Determining the location of signs, signals, switches, wayside
units, and the like is also possible using the detection framework.
Once localized, the classification of these assets is rendered
possible given the geometric features of each asset, according to
manufacturer's specifications or other object definitions.
Another analysis mechanism that may be beneficially employed in a
railway application is overhead line inspection. Overhead wires can
be identified within point-cloud data. The height of the wire in
comparison with the track is assessed. Areas with saggy lines are
reported. By using pole location information, the catenary shape of
the wire can also be assessed.
While certain analysis components are described in the context of
railway track detection, it is contemplated and understood that
similar analysis mechanisms and methods may be utilized to identify
other types of assets, potentially in other applications. For
example, mechanisms analogous to the track detection mechanism
described herein may be useful in a roadway context for identifying
lane markings and/or curbs.
Computing Paradigms
The automated extraction of maps can be achieved by combining
computation blocks into directed acyclic graphs (hereafter referred
to as "graphs").
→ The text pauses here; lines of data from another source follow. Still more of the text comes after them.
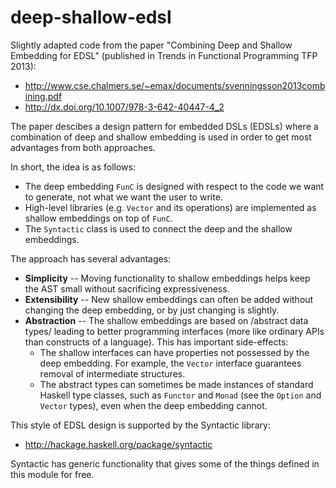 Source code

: deep-shallow-edsl
=================

Slightly adapted code from the paper "Combining Deep and Shallow Embedding for EDSL" (published in Trends in Functional Programming TFP 2013):

  * <http://www.cse.chalmers.se/~emax/documents/svenningsson2013combining.pdf>
  * <http://dx.doi.org/10.1007/978-3-642-40447-4_2>

The paper descibes a design pattern for embedded DSLs (EDSLs) where a combination of deep and shallow embedding is used in order to get most advantages from both approaches.

In short, the idea is as follows:

  * The deep embedding `FunC` is designed with respect to the code we want to generate, not what we want the user to write.
  * High-level libraries (e.g. `Vector` and its operations) are implemented as shallow embeddings on top of `FunC`.
  * The `Syntactic` class is used to connect the deep and the shallow embeddings.

The approach has several advantages:

  * **Simplicity**    -- Moving functionality to shallow embeddings helps keep the AST small without sacrificing expressiveness.
  * **Extensibility** -- New shallow embeddings can often be added without changing the deep embedding, or by just changing is slightly.
  * **Abstraction**   -- The shallow embeddings are based on /abstract data types/ leading to better programming interfaces (more like ordinary APIs than constructs of a language). This has important side-effects:
      - The shallow interfaces can have properties not possessed by the deep embedding. For example, the `Vector` interface guarantees removal of intermediate structures.
      - The abstract types can sometimes be made instances of standard Haskell type classes, such as `Functor` and `Monad` (see the `Option` and `Vector` types), even when the deep embedding cannot.

This style of EDSL design is supported by the Syntactic library:

  * <http://hackage.haskell.org/package/syntactic>

Syntactic has generic functionality that gives some of the things defined in this module for free.

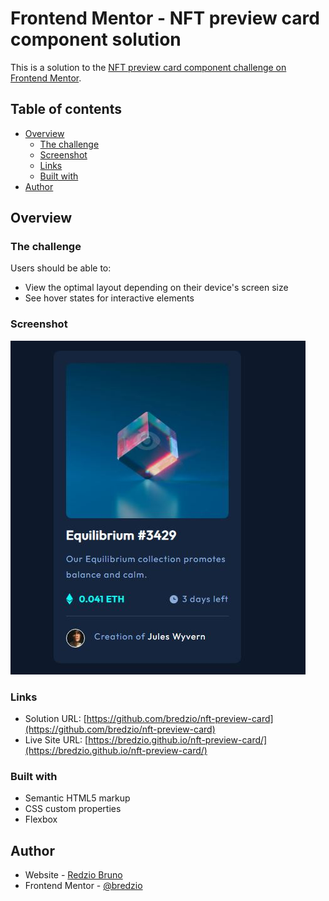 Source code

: # Frontend Mentor - NFT preview card component solution

This is a solution to the [NFT preview card component challenge on Frontend Mentor](https://www.frontendmentor.io/challenges/nft-preview-card-component-SbdUL_w0U).

## Table of contents

- [Overview](#overview)
  - [The challenge](#the-challenge)
  - [Screenshot](#screenshot)
  - [Links](#links)
  - [Built with](#built-with)
- [Author](#author)

## Overview

### The challenge

Users should be able to:

- View the optimal layout depending on their device's screen size
- See hover states for interactive elements

### Screenshot

![](./screenshot.JPG)

### Links

- Solution URL: [https://github.com/bredzio/nft-preview-card](https://github.com/bredzio/nft-preview-card)
- Live Site URL: [https://bredzio.github.io/nft-preview-card/](https://bredzio.github.io/nft-preview-card/)


### Built with

- Semantic HTML5 markup
- CSS custom properties
- Flexbox

## Author

- Website - [Redzio Bruno](https://bruno-redzio.com.ar/)
- Frontend Mentor - [@bredzio](https://www.frontendmentor.io/profile/bredzio)
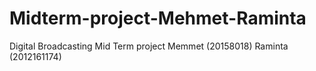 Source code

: # Midterm-project-Mehmet-Raminta
Digital Broadcasting	Mid Term project	Memmet (20158018)	Raminta (2012161174)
The blocks contained in these graphs have a
varying degree of complexity, ranging from simple averaging and
thresholding to transforms, filters, decompositions, etc. The
output of one stage of the graph can feed into any other subsequent
stage. The stages need not run in sequence but can be parallelized
given sufficient information per stage. When creating feature maps,
a graph is generally used to classify points within a point cloud
belonging to the same category, or to vectorize. Vectorization
refers to the creation of an (often imaginary) line or polygon
going through a set of points delimiting their center, boundary,
location, etc. As such, computation graphs can be used to implement
classifiers, clustering methods, fitting routings, neural networks
and the like. Rotations and projections are also used, often in
conjunction with machine vision processing techniques.
To take full advantage of distributed computing, the creation of
semantic maps from geospatial data may be parallelized. There are
many levels of parallelization that can be implemented. At the
highest level, the survey data can be divided into regularly-shaped
regions of interest which get streamed to different machines and
CPU processes. The results coming from each area need to then be
merged in a "reduce" step once all the processes finish, similarly
to the process of FIG. 14. Since boundary conditions arise, padding
the regions of interest with extra data which is truncated at the
end of the process usually removes those deformities near the
edges. The size of the region of interest, as well as the padding
thickness is determined by the graph extracting the assets or
features.
At another level, parallelism can occur when processing is taking
place along a pre-extracted vector. For example, when searching for
signs in the vicinity of a railroad track, the data can be
traversed by extracting regions around waypoints along the
previously extracted track centerline. Multiple processes can then
be used in parallel along different waypoints of the track.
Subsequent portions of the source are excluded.